[RECORDS TO PROCESS]
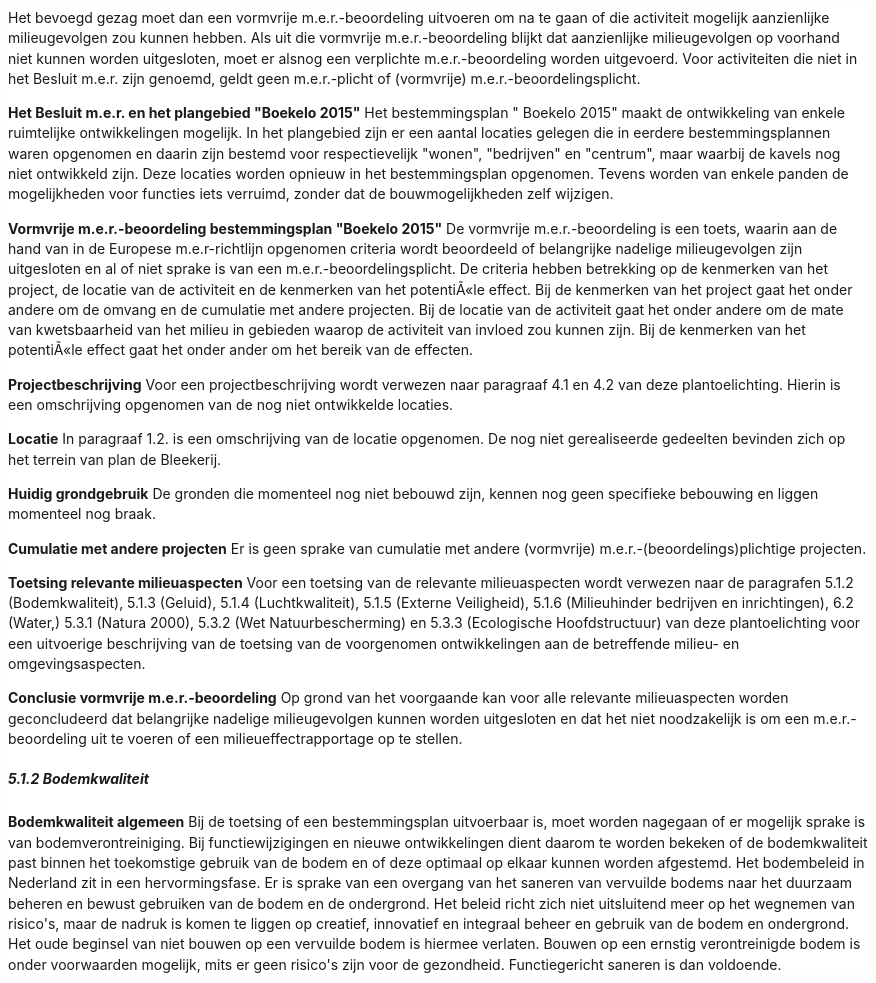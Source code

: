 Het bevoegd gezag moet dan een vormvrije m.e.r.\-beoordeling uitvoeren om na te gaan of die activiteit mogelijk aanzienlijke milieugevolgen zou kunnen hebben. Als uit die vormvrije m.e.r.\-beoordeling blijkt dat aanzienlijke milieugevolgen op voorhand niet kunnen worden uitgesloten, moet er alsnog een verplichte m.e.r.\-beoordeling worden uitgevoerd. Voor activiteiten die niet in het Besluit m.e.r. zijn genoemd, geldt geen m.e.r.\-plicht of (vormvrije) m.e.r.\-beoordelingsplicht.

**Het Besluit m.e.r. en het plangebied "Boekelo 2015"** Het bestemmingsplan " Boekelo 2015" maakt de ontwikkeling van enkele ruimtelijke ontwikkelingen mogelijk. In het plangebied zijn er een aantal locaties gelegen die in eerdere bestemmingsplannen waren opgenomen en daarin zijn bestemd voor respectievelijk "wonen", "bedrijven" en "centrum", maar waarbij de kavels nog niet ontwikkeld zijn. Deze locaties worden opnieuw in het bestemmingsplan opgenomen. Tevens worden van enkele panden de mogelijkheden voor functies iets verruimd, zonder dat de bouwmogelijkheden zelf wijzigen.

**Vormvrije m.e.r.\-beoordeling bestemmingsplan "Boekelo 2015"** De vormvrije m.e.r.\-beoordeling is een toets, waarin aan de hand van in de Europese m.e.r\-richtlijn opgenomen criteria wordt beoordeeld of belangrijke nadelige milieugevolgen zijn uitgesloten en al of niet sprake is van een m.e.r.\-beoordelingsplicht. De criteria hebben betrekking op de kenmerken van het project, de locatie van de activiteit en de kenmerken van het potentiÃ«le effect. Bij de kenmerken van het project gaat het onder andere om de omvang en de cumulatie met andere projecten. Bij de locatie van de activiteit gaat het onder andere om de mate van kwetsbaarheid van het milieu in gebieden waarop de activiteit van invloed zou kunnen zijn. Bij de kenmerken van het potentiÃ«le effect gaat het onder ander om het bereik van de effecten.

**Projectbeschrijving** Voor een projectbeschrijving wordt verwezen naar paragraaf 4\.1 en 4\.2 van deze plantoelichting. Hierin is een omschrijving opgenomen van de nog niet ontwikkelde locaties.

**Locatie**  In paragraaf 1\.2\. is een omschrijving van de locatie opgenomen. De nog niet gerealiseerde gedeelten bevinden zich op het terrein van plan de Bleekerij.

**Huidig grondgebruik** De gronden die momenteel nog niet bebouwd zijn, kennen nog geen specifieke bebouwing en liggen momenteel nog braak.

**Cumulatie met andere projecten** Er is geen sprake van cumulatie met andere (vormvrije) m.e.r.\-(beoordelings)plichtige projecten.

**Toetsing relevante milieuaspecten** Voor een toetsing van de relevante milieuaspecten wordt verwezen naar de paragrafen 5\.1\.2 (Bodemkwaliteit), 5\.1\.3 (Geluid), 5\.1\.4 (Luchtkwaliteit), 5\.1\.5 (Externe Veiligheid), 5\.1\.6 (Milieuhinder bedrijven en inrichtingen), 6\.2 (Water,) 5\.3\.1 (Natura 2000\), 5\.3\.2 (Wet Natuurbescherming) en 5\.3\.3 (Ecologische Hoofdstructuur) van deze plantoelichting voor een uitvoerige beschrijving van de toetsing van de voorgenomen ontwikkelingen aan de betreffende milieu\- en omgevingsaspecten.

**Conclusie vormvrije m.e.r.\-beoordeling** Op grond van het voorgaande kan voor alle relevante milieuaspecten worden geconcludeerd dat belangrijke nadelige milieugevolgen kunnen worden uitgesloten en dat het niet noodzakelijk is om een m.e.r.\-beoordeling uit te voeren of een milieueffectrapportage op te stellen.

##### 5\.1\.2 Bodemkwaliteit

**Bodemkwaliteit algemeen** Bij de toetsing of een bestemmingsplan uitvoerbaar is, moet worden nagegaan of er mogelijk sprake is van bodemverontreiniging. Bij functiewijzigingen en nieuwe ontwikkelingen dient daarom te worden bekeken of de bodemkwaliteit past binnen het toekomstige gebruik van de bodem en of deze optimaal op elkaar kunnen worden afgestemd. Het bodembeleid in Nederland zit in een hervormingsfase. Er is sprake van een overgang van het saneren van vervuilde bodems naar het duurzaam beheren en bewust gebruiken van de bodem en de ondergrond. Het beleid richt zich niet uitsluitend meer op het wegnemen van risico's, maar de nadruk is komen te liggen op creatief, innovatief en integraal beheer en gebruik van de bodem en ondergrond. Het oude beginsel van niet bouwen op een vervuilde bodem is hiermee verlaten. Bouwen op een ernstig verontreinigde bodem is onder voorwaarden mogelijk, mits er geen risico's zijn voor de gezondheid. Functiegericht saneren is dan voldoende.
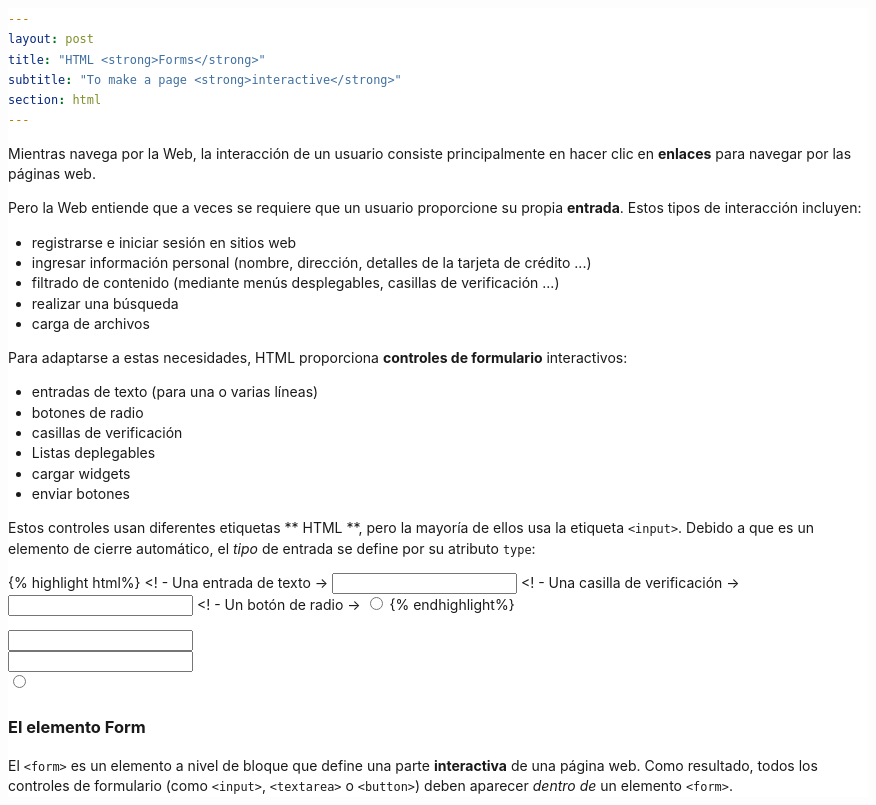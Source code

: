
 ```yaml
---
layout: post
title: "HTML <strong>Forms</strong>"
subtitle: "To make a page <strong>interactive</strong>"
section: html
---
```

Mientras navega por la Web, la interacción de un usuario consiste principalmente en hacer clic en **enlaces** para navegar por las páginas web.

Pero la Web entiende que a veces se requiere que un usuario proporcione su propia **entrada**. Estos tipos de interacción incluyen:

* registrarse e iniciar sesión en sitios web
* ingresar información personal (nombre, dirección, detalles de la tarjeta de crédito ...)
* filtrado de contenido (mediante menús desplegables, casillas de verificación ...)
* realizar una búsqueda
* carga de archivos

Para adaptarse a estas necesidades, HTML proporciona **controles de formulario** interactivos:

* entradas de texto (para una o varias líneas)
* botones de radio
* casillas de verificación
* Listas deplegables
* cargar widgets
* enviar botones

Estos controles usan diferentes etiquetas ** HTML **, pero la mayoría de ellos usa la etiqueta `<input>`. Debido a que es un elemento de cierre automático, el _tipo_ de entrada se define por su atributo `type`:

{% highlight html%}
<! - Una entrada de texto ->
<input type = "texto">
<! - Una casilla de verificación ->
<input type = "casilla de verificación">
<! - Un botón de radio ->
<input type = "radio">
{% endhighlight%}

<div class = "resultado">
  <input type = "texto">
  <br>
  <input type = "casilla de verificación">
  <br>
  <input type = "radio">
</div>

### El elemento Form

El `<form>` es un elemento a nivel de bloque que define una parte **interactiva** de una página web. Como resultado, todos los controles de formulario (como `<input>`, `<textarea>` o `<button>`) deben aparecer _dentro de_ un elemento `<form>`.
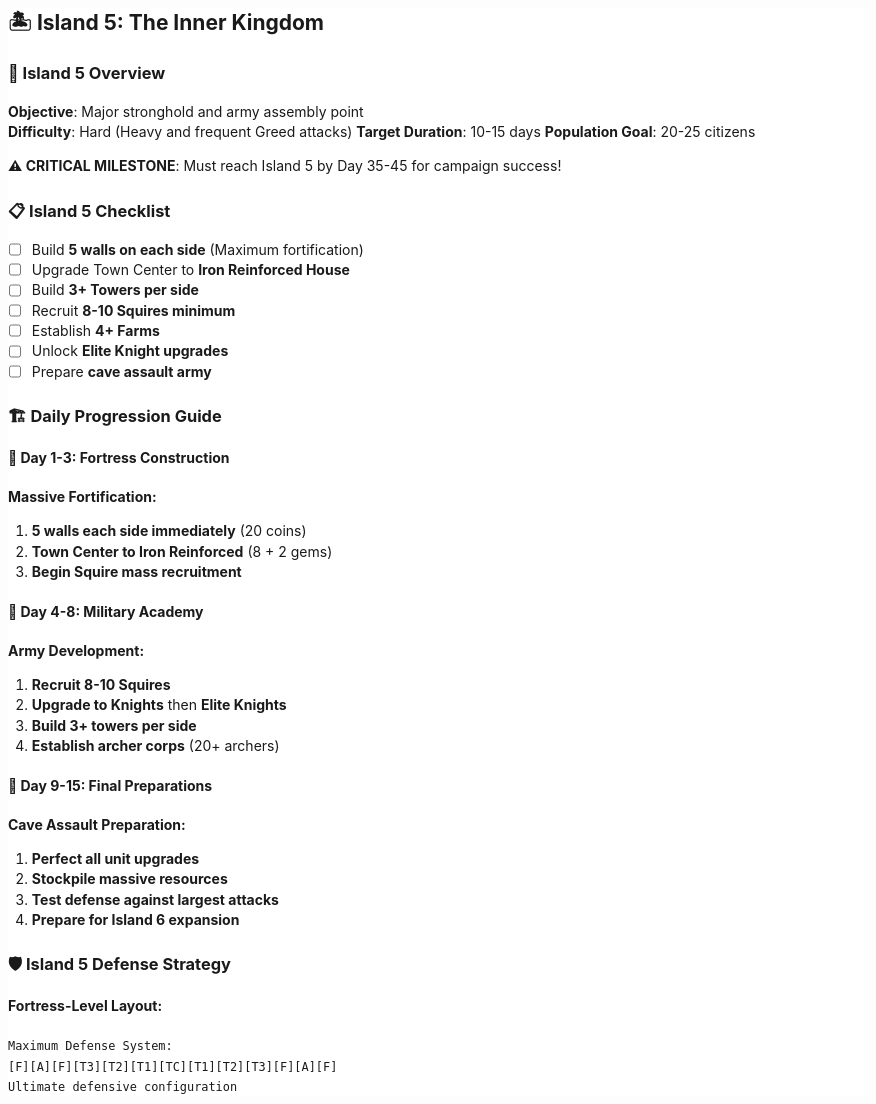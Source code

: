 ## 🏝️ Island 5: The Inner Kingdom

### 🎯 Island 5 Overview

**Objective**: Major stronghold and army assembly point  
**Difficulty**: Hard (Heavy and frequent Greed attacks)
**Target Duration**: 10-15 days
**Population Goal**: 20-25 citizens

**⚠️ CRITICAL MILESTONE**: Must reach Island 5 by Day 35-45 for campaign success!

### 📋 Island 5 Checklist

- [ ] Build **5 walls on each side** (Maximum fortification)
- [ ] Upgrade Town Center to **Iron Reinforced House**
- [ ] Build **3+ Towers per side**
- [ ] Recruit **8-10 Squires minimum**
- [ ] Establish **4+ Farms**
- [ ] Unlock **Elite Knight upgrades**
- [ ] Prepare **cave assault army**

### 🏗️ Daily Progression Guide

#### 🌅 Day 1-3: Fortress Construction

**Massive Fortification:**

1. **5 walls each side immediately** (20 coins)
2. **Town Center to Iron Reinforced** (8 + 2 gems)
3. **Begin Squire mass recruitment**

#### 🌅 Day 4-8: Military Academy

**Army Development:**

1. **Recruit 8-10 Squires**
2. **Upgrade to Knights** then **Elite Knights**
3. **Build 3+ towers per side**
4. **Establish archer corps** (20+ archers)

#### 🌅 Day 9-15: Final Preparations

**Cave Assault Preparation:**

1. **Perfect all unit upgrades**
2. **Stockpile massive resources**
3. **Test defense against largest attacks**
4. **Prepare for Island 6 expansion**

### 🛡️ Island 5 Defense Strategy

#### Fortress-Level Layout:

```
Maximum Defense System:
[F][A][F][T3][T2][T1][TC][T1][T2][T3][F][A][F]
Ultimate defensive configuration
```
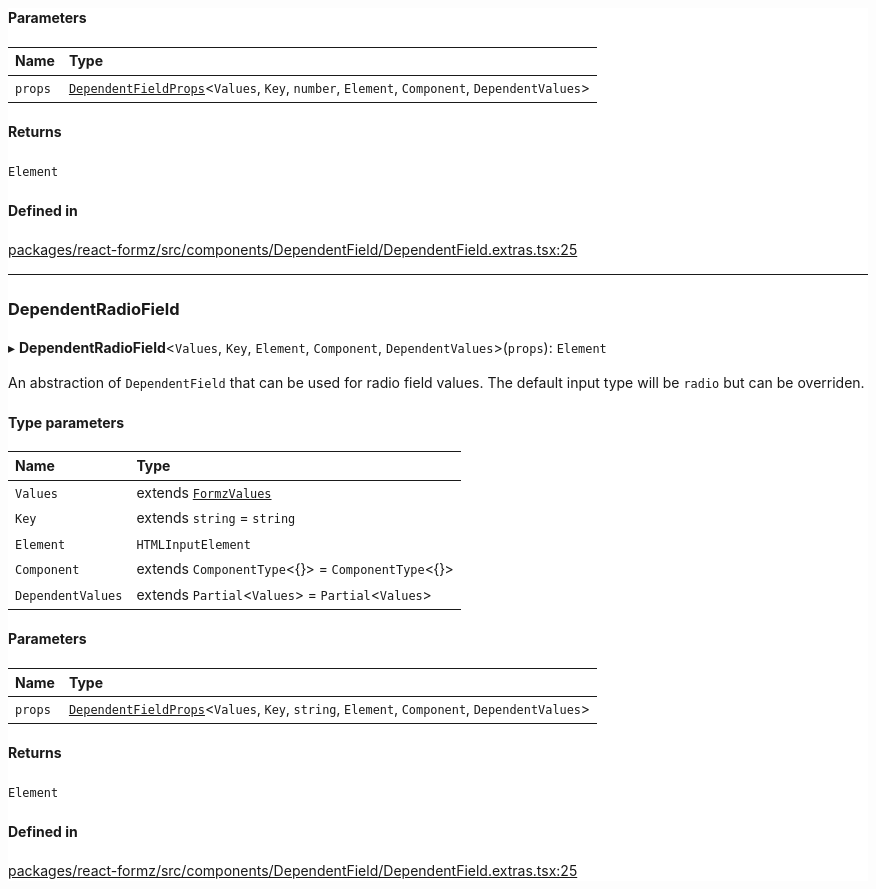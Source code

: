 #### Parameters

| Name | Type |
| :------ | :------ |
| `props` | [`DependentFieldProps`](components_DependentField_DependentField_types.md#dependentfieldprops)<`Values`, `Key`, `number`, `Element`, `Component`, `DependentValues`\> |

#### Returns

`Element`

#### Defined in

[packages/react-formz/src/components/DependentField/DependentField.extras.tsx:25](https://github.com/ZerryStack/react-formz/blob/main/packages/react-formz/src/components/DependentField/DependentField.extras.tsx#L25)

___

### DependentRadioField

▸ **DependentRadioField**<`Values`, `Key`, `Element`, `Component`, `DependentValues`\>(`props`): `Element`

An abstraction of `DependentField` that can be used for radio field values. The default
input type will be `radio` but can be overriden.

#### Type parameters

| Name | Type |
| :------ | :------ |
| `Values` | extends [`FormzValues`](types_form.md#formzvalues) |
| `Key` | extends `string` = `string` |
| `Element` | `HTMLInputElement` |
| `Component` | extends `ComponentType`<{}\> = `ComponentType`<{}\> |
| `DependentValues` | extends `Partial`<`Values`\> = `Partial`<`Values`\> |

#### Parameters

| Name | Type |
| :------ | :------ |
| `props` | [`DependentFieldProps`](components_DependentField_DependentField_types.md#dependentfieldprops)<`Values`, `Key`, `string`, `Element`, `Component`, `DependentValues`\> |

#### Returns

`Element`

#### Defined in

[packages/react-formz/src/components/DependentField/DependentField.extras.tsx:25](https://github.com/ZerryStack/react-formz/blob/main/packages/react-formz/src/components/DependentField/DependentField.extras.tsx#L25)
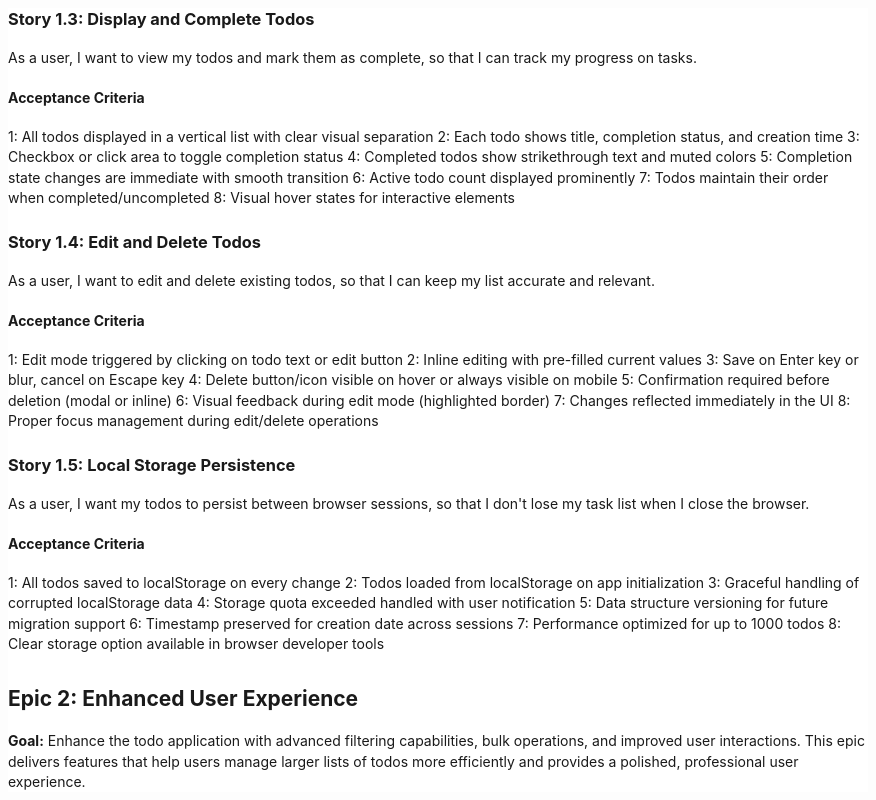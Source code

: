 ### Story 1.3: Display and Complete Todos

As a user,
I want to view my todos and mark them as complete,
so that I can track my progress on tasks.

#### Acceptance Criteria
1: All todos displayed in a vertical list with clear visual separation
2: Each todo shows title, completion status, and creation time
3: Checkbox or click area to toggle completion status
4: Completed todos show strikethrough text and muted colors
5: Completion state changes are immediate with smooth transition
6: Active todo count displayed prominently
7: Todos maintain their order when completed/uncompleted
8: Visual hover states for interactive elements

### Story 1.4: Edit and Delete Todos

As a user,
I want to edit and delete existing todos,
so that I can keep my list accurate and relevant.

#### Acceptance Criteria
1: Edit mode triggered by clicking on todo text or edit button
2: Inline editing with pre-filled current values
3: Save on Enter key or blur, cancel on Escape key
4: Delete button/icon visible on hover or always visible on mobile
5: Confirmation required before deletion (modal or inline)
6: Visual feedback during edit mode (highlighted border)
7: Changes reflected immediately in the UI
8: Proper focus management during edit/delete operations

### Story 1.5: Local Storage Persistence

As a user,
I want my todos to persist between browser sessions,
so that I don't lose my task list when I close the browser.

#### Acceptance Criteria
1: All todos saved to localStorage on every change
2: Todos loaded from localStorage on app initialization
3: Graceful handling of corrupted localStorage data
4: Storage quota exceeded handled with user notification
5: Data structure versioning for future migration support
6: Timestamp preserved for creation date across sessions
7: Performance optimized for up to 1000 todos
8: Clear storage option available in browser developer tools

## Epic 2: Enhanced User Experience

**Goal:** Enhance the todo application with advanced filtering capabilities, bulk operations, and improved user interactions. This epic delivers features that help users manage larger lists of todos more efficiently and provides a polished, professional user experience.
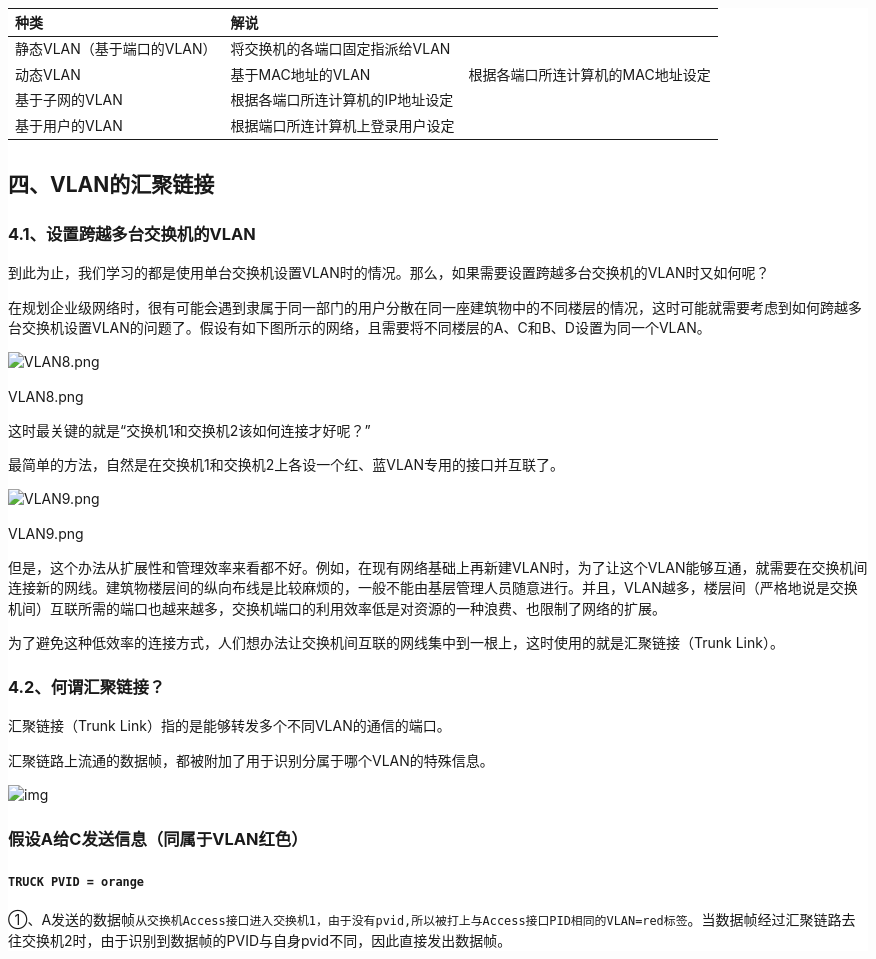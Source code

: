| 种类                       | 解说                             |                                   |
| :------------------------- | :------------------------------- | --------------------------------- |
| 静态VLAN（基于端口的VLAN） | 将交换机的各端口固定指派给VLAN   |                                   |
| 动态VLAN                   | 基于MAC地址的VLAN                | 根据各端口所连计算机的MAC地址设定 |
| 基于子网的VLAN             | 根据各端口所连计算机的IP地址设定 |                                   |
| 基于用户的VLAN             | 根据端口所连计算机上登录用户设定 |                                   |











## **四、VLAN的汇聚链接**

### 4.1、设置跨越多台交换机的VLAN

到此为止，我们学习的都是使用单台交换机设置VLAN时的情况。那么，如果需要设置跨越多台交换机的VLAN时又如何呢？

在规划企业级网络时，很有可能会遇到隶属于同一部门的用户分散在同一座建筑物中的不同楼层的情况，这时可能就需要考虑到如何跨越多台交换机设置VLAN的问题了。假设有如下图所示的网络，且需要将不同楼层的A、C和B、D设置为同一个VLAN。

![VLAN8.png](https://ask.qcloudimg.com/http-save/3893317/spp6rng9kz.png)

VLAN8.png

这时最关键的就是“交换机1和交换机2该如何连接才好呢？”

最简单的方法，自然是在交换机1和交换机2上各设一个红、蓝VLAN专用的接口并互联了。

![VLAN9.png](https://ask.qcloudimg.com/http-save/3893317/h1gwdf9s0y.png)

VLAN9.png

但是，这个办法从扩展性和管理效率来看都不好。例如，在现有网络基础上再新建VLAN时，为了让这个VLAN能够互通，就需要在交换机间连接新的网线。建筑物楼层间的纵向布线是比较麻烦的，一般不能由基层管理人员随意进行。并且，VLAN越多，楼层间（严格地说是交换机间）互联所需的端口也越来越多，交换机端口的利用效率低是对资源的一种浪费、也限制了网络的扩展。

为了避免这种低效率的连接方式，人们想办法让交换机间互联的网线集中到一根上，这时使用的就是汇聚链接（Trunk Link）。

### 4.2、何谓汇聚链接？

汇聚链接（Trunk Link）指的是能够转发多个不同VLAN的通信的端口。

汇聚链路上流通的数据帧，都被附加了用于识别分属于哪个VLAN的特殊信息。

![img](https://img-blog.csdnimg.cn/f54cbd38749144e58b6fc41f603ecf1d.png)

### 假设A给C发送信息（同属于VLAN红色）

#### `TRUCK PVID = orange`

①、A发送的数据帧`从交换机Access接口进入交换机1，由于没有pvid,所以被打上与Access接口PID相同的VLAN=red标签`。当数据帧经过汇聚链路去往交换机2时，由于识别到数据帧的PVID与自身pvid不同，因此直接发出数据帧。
[/RECORDS TO PROCESS]
Once you find the line with "### Story 1.5: Local Storage Persistence" in the entries above, output it and each line after it up to and including the line with "1: All todos saved", and nothing else.

● **THE COMPLETED TASK**
### Story 1.5: Local Storage Persistence

As a user,
I want my todos to persist between browser sessions,
so that I don't lose my task list when I close the browser.

#### Acceptance Criteria
1: All todos saved to localStorage on every change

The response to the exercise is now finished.